Full transcription, minus images: write out the listing below exactly as it appears.

*** DATA FOR THE TASK ***

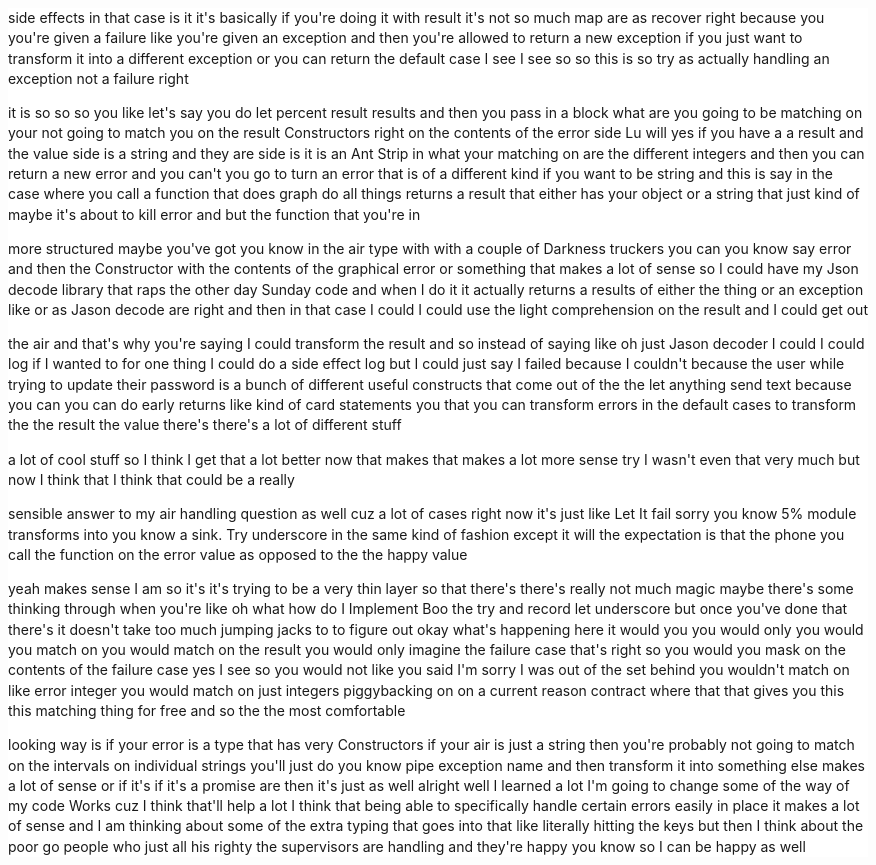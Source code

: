   
 side effects in that case is it it's basically if you're doing it with result it's not so much map are as recover right because you you're given a failure like you're given an exception and then you're allowed to return a new exception if you just want to transform it into a different exception or you can return the default case I see I see so so this is so try as actually handling an exception not a failure right

  
 it is so so so you like let's say you do let percent result results and then you pass in a block what are you going to be matching on your not going to match you on the result Constructors right on the contents of the error side Lu will yes if you have a a result and the value side is a string and they are side is it is an Ant Strip in what your matching on are the different integers and then you can return a new error and you can't you go to turn an error that is of a different kind if you want to be string and this is say in the case where you call a function that does graph do all things returns a result that either has your object or a string that just kind of maybe it's about to kill error and but the function that you're in

  
 more structured maybe you've got you know in the air type with with a couple of Darkness truckers you can you know say error and then the Constructor with the contents of the graphical error or something that makes a lot of sense so I could have my Json decode library that raps the other day Sunday code and when I do it it actually returns a results of either the thing or an exception like or as Jason decode are right and then in that case I could I could use the light comprehension on the result and I could get out

  
 the air and that's why you're saying I could transform the result and so instead of saying like oh just Jason decoder I could I could log if I wanted to for one thing I could do a side effect log but I could just say I failed because I couldn't because the user while trying to update their password is a bunch of different useful constructs that come out of the the let anything send text because you can you can do early returns like kind of card statements you that you can transform errors in the default cases to transform the the result the value there's there's a lot of different stuff

  
 a lot of cool stuff so I think I get that a lot better now that makes that makes a lot more sense try I wasn't even that very much but now I think that I think that could be a really

  
 sensible answer to my air handling question as well cuz a lot of cases right now it's just like Let It fail sorry you know 5% module transforms into you know a sink. Try underscore in the same kind of fashion except it will the expectation is that the phone you call the function on the error value as opposed to the the happy value

  
 yeah makes sense I am so it's it's trying to be a very thin layer so that there's there's really not much magic maybe there's some thinking through when you're like oh what how do I Implement Boo the try and record let underscore but once you've done that there's it doesn't take too much jumping jacks to to figure out okay what's happening here it would you you would only you would you match on you would match on the result you would only imagine the failure case that's right so you would you mask on the contents of the failure case yes I see so you would not like you said I'm sorry I was out of the set behind you wouldn't match on like error integer you would match on just integers piggybacking on on a current reason contract where that that gives you this this matching thing for free and so the the most comfortable

  
 looking way is if your error is a type that has very Constructors if your air is just a string then you're probably not going to match on the intervals on individual strings you'll just do you know pipe exception name and then transform it into something else makes a lot of sense or if it's if it's a promise are then it's just as well alright well I learned a lot I'm going to change some of the way of my code Works cuz I think that'll help a lot I think that being able to specifically handle certain errors easily in place it makes a lot of sense and I am thinking about some of the extra typing that goes into that like literally hitting the keys but then I think about the poor go people who just all his righty the supervisors are handling and they're happy you know so I can be happy as well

*** End of DATA FOR THE TASK ***

TASK RESULT
Source code

:   
 side effects in that case is it it's basically if you're doing it with result it's not so much map are as recover right because you you're given a failure like you're given an exception and then you're allowed to return a new exception if you just want to transform it into a different exception or you can return the default case I see I see so so this is so try as actually handling an exception not a failure right

  
 it is so so so you like let's say you do let percent result results and then you pass in a block what are you going to be matching on your not going to match you on the result Constructors right on the contents of the error side Lu will yes if you have a a result and the value side is a string and they are side is it is an Ant Strip in what your matching on are the different integers and then you can return a new error and you can't you go to turn an error that is of a different kind if you want to be string and this is say in the case where you call a function that does graph do all things returns a result that either has your object or a string that just kind of maybe it's about to kill error and but the function that you're in

  
 more structured maybe you've got you know in the air type with with a couple of Darkness truckers you can you know say error and then the Constructor with the contents of the graphical error or something that makes a lot of sense so I could have my Json decode library that raps the other day Sunday code and when I do it it actually returns a results of either the thing or an exception like or as Jason decode are right and then in that case I could I could use the light comprehension on the result and I could get out

  
 the air and that's why you're saying I could transform the result and so instead of saying like oh just Jason decoder I could I could log if I wanted to for one thing I could do a side effect log but I could just say I failed because I couldn't because the user while trying to update their password is a bunch of different useful constructs that come out of the the let anything send text because you can you can do early returns like kind of card statements you that you can transform errors in the default cases to transform the the result the value there's there's a lot of different stuff

  
 a lot of cool stuff so I think I get that a lot better now that makes that makes a lot more sense try I wasn't even that very much but now I think that I think that could be a really

  
 sensible answer to my air handling question as well cuz a lot of cases right now it's just like Let It fail sorry you know 5% module transforms into you know a sink. Try underscore in the same kind of fashion except it will the expectation is that the phone you call the function on the error value as opposed to the the happy value

  
 yeah makes sense I am so it's it's trying to be a very thin layer so that there's there's really not much magic maybe there's some thinking through when you're like oh what how do I Implement Boo the try and record let underscore but once you've done that there's it doesn't take too much jumping jacks to to figure out okay what's happening here it would you you would only you would you match on you would match on the result you would only imagine the failure case that's right so you would you mask on the contents of the failure case yes I see so you would not like you said I'm sorry I was out of the set behind you wouldn't match on like error integer you would match on just integers piggybacking on on a current reason contract where that that gives you this this matching thing for free and so the the most comfortable

  
 looking way is if your error is a type that has very Constructors if your air is just a string then you're probably not going to match on the intervals on individual strings you'll just do you know pipe exception name and then transform it into something else makes a lot of sense or if it's if it's a promise are then it's just as well alright well I learned a lot I'm going to change some of the way of my code Works cuz I think that'll help a lot I think that being able to specifically handle certain errors easily in place it makes a lot of sense and I am thinking about some of the extra typing that goes into that like literally hitting the keys but then I think about the poor go people who just all his righty the supervisors are handling and they're happy you know so I can be happy as well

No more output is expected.